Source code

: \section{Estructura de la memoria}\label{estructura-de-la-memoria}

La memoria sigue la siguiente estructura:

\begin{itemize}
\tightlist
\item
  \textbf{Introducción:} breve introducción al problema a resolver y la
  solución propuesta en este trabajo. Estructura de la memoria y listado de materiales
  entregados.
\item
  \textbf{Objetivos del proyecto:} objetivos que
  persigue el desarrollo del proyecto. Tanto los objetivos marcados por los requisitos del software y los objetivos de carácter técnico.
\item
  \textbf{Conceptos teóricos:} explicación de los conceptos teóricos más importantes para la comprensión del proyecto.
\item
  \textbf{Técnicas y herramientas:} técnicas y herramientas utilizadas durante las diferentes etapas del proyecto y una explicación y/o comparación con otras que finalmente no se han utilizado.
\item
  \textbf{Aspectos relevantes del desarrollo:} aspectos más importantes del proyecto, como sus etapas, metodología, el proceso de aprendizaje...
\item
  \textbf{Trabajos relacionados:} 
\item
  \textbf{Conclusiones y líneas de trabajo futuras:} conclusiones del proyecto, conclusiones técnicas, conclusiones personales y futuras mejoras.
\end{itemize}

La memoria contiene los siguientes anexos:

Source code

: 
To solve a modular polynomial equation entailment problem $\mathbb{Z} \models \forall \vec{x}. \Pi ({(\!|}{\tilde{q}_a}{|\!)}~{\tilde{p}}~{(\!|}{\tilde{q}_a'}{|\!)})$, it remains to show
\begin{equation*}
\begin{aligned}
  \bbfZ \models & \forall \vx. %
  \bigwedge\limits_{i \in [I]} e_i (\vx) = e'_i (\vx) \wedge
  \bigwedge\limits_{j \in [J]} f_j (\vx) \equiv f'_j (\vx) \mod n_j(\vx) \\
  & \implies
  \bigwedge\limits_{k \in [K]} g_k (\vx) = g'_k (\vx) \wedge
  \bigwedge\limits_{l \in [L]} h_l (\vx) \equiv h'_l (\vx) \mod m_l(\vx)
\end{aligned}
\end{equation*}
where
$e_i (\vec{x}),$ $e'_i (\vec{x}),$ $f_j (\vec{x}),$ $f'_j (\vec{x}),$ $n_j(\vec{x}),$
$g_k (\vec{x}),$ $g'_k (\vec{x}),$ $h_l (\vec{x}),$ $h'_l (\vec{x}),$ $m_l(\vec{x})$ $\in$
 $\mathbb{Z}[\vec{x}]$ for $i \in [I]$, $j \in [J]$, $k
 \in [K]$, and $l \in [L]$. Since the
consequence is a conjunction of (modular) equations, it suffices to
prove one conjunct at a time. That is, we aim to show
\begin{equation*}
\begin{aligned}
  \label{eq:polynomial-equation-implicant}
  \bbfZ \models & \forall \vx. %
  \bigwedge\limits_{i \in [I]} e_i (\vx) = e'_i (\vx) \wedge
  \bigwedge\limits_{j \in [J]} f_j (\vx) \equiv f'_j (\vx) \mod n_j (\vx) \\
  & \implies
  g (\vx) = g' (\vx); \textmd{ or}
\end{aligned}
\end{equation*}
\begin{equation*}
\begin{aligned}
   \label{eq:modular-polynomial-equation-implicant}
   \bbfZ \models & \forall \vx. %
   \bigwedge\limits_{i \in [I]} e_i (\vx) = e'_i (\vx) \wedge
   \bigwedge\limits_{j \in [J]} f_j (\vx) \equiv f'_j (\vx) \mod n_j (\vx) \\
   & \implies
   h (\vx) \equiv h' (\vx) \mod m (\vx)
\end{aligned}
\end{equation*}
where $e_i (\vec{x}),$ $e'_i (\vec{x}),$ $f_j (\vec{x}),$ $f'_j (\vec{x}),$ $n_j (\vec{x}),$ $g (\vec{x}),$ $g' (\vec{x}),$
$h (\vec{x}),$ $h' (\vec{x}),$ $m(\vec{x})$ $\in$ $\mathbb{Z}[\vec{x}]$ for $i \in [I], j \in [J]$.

(ACTIVITY)
Retype the material in full, keeping each line exactly as it is.

(ANSWER SPACE)
Source code

: \section{Estructura de la memoria}\label{estructura-de-la-memoria}

La memoria sigue la siguiente estructura:

\begin{itemize}
\tightlist
\item
  \textbf{Introducción:} breve introducción al problema a resolver y la
  solución propuesta en este trabajo. Estructura de la memoria y listado de materiales
  entregados.
\item
  \textbf{Objetivos del proyecto:} objetivos que
  persigue el desarrollo del proyecto. Tanto los objetivos marcados por los requisitos del software y los objetivos de carácter técnico.
\item
  \textbf{Conceptos teóricos:} explicación de los conceptos teóricos más importantes para la comprensión del proyecto.
\item
  \textbf{Técnicas y herramientas:} técnicas y herramientas utilizadas durante las diferentes etapas del proyecto y una explicación y/o comparación con otras que finalmente no se han utilizado.
\item
  \textbf{Aspectos relevantes del desarrollo:} aspectos más importantes del proyecto, como sus etapas, metodología, el proceso de aprendizaje...
\item
  \textbf{Trabajos relacionados:} 
\item
  \textbf{Conclusiones y líneas de trabajo futuras:} conclusiones del proyecto, conclusiones técnicas, conclusiones personales y futuras mejoras.
\end{itemize}

La memoria contiene los siguientes anexos:

Source code

: 
To solve a modular polynomial equation entailment problem $\mathbb{Z} \models \forall \vec{x}. \Pi ({(\!|}{\tilde{q}_a}{|\!)}~{\tilde{p}}~{(\!|}{\tilde{q}_a'}{|\!)})$, it remains to show
\begin{equation*}
\begin{aligned}
  \bbfZ \models & \forall \vx. %
  \bigwedge\limits_{i \in [I]} e_i (\vx) = e'_i (\vx) \wedge
  \bigwedge\limits_{j \in [J]} f_j (\vx) \equiv f'_j (\vx) \mod n_j(\vx) \\
  & \implies
  \bigwedge\limits_{k \in [K]} g_k (\vx) = g'_k (\vx) \wedge
  \bigwedge\limits_{l \in [L]} h_l (\vx) \equiv h'_l (\vx) \mod m_l(\vx)
\end{aligned}
\end{equation*}
where
$e_i (\vec{x}),$ $e'_i (\vec{x}),$ $f_j (\vec{x}),$ $f'_j (\vec{x}),$ $n_j(\vec{x}),$
$g_k (\vec{x}),$ $g'_k (\vec{x}),$ $h_l (\vec{x}),$ $h'_l (\vec{x}),$ $m_l(\vec{x})$ $\in$
 $\mathbb{Z}[\vec{x}]$ for $i \in [I]$, $j \in [J]$, $k
 \in [K]$, and $l \in [L]$. Since the
consequence is a conjunction of (modular) equations, it suffices to
prove one conjunct at a time. That is, we aim to show
\begin{equation*}
\begin{aligned}
  \label{eq:polynomial-equation-implicant}
  \bbfZ \models & \forall \vx. %
  \bigwedge\limits_{i \in [I]} e_i (\vx) = e'_i (\vx) \wedge
  \bigwedge\limits_{j \in [J]} f_j (\vx) \equiv f'_j (\vx) \mod n_j (\vx) \\
  & \implies
  g (\vx) = g' (\vx); \textmd{ or}
\end{aligned}
\end{equation*}
\begin{equation*}
\begin{aligned}
   \label{eq:modular-polynomial-equation-implicant}
   \bbfZ \models & \forall \vx. %
   \bigwedge\limits_{i \in [I]} e_i (\vx) = e'_i (\vx) \wedge
   \bigwedge\limits_{j \in [J]} f_j (\vx) \equiv f'_j (\vx) \mod n_j (\vx) \\
   & \implies
   h (\vx) \equiv h' (\vx) \mod m (\vx)
\end{aligned}
\end{equation*}
where $e_i (\vec{x}),$ $e'_i (\vec{x}),$ $f_j (\vec{x}),$ $f'_j (\vec{x}),$ $n_j (\vec{x}),$ $g (\vec{x}),$ $g' (\vec{x}),$
$h (\vec{x}),$ $h' (\vec{x}),$ $m(\vec{x})$ $\in$ $\mathbb{Z}[\vec{x}]$ for $i \in [I], j \in [J]$.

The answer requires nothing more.